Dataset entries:

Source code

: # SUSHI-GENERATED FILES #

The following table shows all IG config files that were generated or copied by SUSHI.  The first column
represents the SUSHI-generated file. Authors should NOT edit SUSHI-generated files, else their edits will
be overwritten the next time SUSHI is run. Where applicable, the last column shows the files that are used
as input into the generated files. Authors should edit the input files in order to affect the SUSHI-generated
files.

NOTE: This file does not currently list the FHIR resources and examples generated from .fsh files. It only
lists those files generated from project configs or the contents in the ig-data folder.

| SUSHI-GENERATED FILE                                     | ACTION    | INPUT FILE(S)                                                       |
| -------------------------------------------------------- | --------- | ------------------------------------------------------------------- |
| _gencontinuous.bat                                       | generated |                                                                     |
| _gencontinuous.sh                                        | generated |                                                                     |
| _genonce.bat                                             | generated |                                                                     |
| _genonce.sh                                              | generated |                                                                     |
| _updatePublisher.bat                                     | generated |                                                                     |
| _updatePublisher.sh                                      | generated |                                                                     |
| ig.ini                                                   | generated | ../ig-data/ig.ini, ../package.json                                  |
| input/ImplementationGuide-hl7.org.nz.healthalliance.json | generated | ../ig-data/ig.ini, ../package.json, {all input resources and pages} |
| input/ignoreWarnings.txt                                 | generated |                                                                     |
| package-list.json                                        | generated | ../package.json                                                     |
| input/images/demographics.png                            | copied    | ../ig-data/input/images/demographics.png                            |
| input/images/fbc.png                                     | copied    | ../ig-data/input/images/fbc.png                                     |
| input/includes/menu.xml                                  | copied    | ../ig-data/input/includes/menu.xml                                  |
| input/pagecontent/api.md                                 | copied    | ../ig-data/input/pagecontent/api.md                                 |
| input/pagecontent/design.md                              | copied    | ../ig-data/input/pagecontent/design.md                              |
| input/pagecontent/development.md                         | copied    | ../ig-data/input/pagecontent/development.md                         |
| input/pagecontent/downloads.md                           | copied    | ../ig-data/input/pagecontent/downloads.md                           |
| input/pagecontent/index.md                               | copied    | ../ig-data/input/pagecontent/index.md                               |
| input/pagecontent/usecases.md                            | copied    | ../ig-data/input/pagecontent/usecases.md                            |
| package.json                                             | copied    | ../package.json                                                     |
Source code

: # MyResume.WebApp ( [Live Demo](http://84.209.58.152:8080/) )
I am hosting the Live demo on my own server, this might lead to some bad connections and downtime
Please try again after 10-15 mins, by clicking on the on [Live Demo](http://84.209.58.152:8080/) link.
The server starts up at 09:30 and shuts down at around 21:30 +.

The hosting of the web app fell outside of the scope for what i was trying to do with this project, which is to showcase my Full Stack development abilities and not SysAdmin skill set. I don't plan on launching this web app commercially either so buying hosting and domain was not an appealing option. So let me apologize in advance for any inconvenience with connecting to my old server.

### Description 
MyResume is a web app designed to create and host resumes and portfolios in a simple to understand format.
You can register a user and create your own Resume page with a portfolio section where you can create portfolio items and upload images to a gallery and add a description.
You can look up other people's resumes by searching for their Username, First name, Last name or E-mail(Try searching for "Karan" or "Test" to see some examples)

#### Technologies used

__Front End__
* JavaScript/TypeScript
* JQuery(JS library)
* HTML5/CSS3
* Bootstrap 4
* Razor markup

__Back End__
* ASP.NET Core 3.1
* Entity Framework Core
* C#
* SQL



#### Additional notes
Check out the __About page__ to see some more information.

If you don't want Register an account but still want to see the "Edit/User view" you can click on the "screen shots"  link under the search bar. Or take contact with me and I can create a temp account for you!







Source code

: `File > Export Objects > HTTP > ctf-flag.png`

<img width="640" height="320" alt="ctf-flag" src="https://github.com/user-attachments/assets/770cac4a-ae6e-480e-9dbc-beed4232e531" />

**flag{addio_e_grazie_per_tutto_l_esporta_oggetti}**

__EXERCISE PROMPT__. Take the entries above and transcribe them exactly as they stand.

__RESULT FOR THIS TASK__.
Source code

: # SUSHI-GENERATED FILES #

The following table shows all IG config files that were generated or copied by SUSHI.  The first column
represents the SUSHI-generated file. Authors should NOT edit SUSHI-generated files, else their edits will
be overwritten the next time SUSHI is run. Where applicable, the last column shows the files that are used
as input into the generated files. Authors should edit the input files in order to affect the SUSHI-generated
files.

NOTE: This file does not currently list the FHIR resources and examples generated from .fsh files. It only
lists those files generated from project configs or the contents in the ig-data folder.

| SUSHI-GENERATED FILE                                     | ACTION    | INPUT FILE(S)                                                       |
| -------------------------------------------------------- | --------- | ------------------------------------------------------------------- |
| _gencontinuous.bat                                       | generated |                                                                     |
| _gencontinuous.sh                                        | generated |                                                                     |
| _genonce.bat                                             | generated |                                                                     |
| _genonce.sh                                              | generated |                                                                     |
| _updatePublisher.bat                                     | generated |                                                                     |
| _updatePublisher.sh                                      | generated |                                                                     |
| ig.ini                                                   | generated | ../ig-data/ig.ini, ../package.json                                  |
| input/ImplementationGuide-hl7.org.nz.healthalliance.json | generated | ../ig-data/ig.ini, ../package.json, {all input resources and pages} |
| input/ignoreWarnings.txt                                 | generated |                                                                     |
| package-list.json                                        | generated | ../package.json                                                     |
| input/images/demographics.png                            | copied    | ../ig-data/input/images/demographics.png                            |
| input/images/fbc.png                                     | copied    | ../ig-data/input/images/fbc.png                                     |
| input/includes/menu.xml                                  | copied    | ../ig-data/input/includes/menu.xml                                  |
| input/pagecontent/api.md                                 | copied    | ../ig-data/input/pagecontent/api.md                                 |
| input/pagecontent/design.md                              | copied    | ../ig-data/input/pagecontent/design.md                              |
| input/pagecontent/development.md                         | copied    | ../ig-data/input/pagecontent/development.md                         |
| input/pagecontent/downloads.md                           | copied    | ../ig-data/input/pagecontent/downloads.md                           |
| input/pagecontent/index.md                               | copied    | ../ig-data/input/pagecontent/index.md                               |
| input/pagecontent/usecases.md                            | copied    | ../ig-data/input/pagecontent/usecases.md                            |
| package.json                                             | copied    | ../package.json                                                     |
Source code

: # MyResume.WebApp ( [Live Demo](http://84.209.58.152:8080/) )
I am hosting the Live demo on my own server, this might lead to some bad connections and downtime
Please try again after 10-15 mins, by clicking on the on [Live Demo](http://84.209.58.152:8080/) link.
The server starts up at 09:30 and shuts down at around 21:30 +.

The hosting of the web app fell outside of the scope for what i was trying to do with this project, which is to showcase my Full Stack development abilities and not SysAdmin skill set. I don't plan on launching this web app commercially either so buying hosting and domain was not an appealing option. So let me apologize in advance for any inconvenience with connecting to my old server.

### Description 
MyResume is a web app designed to create and host resumes and portfolios in a simple to understand format.
You can register a user and create your own Resume page with a portfolio section where you can create portfolio items and upload images to a gallery and add a description.
You can look up other people's resumes by searching for their Username, First name, Last name or E-mail(Try searching for "Karan" or "Test" to see some examples)

#### Technologies used

__Front End__
* JavaScript/TypeScript
* JQuery(JS library)
* HTML5/CSS3
* Bootstrap 4
* Razor markup

__Back End__
* ASP.NET Core 3.1
* Entity Framework Core
* C#
* SQL



#### Additional notes
Check out the __About page__ to see some more information.

If you don't want Register an account but still want to see the "Edit/User view" you can click on the "screen shots"  link under the search bar. Or take contact with me and I can create a temp account for you!







Source code

: `File > Export Objects > HTTP > ctf-flag.png`

<img width="640" height="320" alt="ctf-flag" src="https://github.com/user-attachments/assets/770cac4a-ae6e-480e-9dbc-beed4232e531" />

**flag{addio_e_grazie_per_tutto_l_esporta_oggetti}**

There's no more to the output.